▸ **ASSIGNMENT**
Please find every line in the records below that contains the word "został", and copy it.

THE RECORDS section start

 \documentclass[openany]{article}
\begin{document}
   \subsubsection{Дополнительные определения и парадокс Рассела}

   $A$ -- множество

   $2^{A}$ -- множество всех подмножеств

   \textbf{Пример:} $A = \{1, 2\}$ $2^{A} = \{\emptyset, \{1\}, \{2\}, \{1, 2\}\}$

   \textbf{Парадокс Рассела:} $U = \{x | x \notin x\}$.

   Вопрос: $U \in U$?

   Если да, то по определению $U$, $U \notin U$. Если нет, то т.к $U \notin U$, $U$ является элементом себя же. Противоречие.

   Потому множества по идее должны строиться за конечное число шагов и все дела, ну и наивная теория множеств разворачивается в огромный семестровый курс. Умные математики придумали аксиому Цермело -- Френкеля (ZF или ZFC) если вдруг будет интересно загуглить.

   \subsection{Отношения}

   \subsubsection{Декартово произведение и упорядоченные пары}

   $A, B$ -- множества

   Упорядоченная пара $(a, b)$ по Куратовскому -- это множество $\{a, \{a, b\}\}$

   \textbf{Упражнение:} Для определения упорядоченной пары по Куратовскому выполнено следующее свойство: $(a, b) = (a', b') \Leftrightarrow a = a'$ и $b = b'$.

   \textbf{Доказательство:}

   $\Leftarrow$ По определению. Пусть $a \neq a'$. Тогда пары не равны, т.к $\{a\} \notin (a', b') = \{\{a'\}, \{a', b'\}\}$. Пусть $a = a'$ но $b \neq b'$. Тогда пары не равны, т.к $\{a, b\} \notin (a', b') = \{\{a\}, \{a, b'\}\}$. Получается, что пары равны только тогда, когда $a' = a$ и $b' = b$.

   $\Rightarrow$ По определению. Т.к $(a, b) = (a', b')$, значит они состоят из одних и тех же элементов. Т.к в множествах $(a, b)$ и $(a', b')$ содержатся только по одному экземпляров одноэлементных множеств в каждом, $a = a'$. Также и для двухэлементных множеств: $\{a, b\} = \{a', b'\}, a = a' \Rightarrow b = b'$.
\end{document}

THE RECORDS section end
THE RECORDS section start

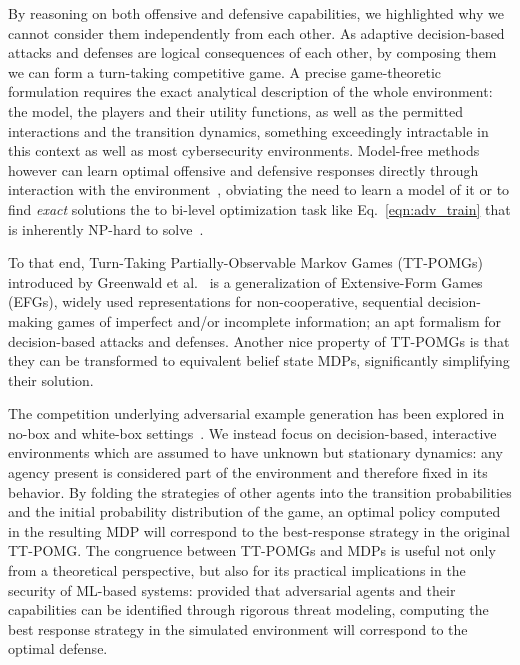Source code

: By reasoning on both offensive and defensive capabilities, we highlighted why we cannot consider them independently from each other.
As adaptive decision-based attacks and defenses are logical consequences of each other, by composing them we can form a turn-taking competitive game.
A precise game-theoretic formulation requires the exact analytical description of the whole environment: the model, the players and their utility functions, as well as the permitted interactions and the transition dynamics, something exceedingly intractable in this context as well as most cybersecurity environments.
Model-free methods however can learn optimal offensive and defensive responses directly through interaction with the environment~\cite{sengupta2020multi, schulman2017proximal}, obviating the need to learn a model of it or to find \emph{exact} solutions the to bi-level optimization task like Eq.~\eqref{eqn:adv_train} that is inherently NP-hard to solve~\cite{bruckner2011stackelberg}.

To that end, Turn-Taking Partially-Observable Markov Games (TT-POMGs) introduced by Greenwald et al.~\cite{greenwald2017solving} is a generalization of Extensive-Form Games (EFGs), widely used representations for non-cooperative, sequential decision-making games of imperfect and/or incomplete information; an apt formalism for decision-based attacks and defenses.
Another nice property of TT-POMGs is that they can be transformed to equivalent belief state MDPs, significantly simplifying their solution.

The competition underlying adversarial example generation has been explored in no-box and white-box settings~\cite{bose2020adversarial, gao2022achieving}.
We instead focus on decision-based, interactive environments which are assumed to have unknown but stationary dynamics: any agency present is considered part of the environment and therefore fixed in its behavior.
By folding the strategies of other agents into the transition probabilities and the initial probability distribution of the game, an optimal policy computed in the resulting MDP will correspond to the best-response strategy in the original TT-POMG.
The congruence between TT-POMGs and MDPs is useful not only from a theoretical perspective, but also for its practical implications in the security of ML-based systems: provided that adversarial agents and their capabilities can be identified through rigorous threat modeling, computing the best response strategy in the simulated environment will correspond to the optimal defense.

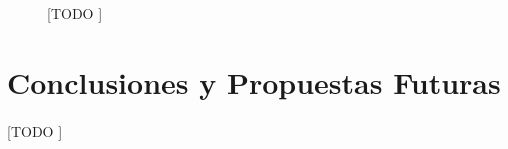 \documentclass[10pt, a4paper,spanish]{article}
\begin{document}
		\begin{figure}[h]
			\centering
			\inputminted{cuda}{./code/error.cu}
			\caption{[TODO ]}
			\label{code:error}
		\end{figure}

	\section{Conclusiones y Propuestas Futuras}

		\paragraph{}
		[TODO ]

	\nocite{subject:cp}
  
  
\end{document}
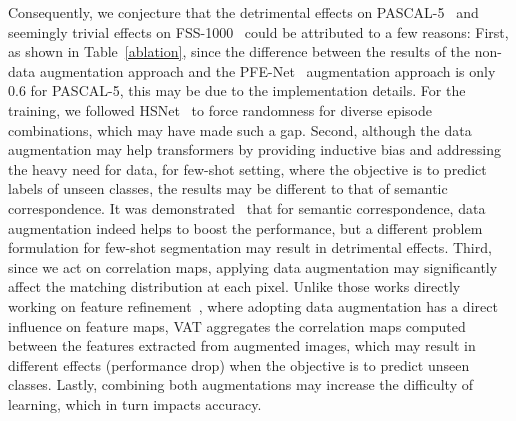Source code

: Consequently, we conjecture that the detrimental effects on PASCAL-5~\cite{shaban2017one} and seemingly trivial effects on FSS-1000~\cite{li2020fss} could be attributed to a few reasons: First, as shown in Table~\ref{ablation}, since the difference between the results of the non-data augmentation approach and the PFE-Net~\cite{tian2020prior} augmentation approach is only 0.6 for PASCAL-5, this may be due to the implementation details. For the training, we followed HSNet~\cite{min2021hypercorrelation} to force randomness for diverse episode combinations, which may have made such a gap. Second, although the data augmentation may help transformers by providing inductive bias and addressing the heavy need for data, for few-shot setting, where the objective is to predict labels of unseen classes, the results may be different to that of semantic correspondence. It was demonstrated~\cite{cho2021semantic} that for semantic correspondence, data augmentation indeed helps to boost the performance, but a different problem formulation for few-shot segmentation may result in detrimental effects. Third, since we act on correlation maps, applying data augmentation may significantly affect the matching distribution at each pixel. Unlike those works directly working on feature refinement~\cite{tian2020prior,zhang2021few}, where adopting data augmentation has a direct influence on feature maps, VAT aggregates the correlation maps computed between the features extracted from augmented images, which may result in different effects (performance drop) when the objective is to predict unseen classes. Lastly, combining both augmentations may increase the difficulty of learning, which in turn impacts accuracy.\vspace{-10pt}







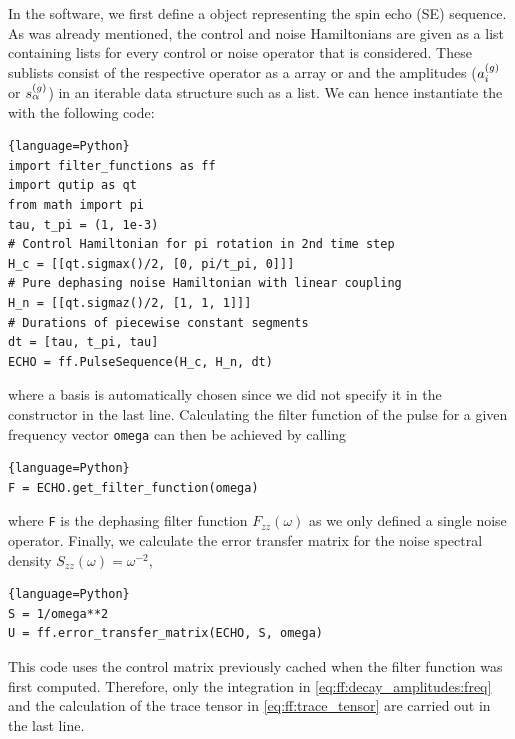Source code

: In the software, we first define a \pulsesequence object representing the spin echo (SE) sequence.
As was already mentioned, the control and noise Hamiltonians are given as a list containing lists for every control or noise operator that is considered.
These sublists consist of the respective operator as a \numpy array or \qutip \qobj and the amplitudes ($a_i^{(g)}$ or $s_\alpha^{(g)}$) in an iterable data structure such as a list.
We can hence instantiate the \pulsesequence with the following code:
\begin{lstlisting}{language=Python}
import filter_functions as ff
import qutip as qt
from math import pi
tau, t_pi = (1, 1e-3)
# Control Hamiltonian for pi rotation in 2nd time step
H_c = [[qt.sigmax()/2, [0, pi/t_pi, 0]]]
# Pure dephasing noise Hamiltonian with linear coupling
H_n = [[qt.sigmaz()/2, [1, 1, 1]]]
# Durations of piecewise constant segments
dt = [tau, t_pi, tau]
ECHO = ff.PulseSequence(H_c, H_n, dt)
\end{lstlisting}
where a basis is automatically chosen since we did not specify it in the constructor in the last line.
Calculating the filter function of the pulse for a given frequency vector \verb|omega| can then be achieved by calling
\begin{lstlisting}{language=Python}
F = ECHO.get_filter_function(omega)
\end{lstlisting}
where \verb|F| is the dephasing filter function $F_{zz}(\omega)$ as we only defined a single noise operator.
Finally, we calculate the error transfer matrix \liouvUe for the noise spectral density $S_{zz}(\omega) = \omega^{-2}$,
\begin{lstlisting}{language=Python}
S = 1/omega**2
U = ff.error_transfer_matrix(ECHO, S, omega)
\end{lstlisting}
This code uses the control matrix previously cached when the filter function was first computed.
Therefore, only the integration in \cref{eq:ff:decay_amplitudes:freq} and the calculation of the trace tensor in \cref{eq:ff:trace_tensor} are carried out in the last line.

THE RECORDS section end
THE RECORDS section start

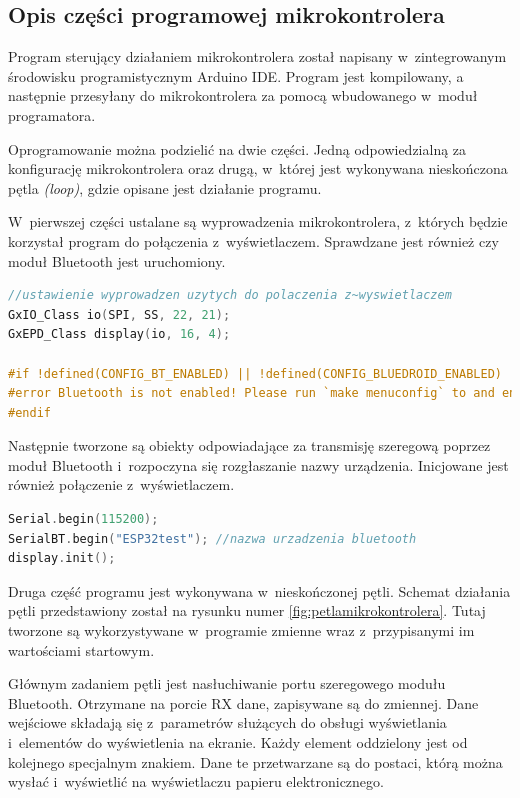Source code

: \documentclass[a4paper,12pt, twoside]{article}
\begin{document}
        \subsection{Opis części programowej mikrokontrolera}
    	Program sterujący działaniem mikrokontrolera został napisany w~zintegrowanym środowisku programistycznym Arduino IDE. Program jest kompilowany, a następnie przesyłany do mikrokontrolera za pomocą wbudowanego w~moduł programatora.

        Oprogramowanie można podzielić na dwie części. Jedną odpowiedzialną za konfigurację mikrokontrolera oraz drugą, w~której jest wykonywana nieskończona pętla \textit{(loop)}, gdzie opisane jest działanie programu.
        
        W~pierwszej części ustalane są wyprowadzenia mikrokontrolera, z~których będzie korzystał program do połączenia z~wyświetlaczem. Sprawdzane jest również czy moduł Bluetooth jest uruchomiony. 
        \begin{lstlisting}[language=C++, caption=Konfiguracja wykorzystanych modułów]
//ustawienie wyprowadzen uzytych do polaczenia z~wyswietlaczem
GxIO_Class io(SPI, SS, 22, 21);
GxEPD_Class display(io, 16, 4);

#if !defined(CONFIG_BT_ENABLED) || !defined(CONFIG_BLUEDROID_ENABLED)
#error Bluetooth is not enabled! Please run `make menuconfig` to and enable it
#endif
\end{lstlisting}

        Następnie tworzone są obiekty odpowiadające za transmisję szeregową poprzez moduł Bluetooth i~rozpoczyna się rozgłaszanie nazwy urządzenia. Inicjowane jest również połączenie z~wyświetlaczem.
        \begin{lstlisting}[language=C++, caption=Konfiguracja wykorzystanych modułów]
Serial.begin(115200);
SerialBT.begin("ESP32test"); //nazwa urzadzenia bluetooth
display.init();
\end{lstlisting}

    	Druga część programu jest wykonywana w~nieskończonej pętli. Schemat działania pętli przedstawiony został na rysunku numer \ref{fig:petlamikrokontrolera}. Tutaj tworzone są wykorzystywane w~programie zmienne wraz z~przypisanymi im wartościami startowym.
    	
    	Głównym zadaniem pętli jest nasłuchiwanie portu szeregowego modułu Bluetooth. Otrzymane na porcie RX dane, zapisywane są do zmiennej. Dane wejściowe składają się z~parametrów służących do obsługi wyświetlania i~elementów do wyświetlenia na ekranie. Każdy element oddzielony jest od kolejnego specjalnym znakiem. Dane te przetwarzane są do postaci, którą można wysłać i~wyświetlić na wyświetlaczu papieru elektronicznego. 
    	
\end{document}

THE RECORDS section end

▸ **ANSWER TO THE EXERCISE**
    	Program sterujący działaniem mikrokontrolera został napisany w~zintegrowanym środowisku programistycznym Arduino IDE. Program jest kompilowany, a następnie przesyłany do mikrokontrolera za pomocą wbudowanego w~moduł programatora.
    	Druga część programu jest wykonywana w~nieskończonej pętli. Schemat działania pętli przedstawiony został na rysunku numer \ref{fig:petlamikrokontrolera}. Tutaj tworzone są wykorzystywane w~programie zmienne wraz z~przypisanymi im wartościami startowym.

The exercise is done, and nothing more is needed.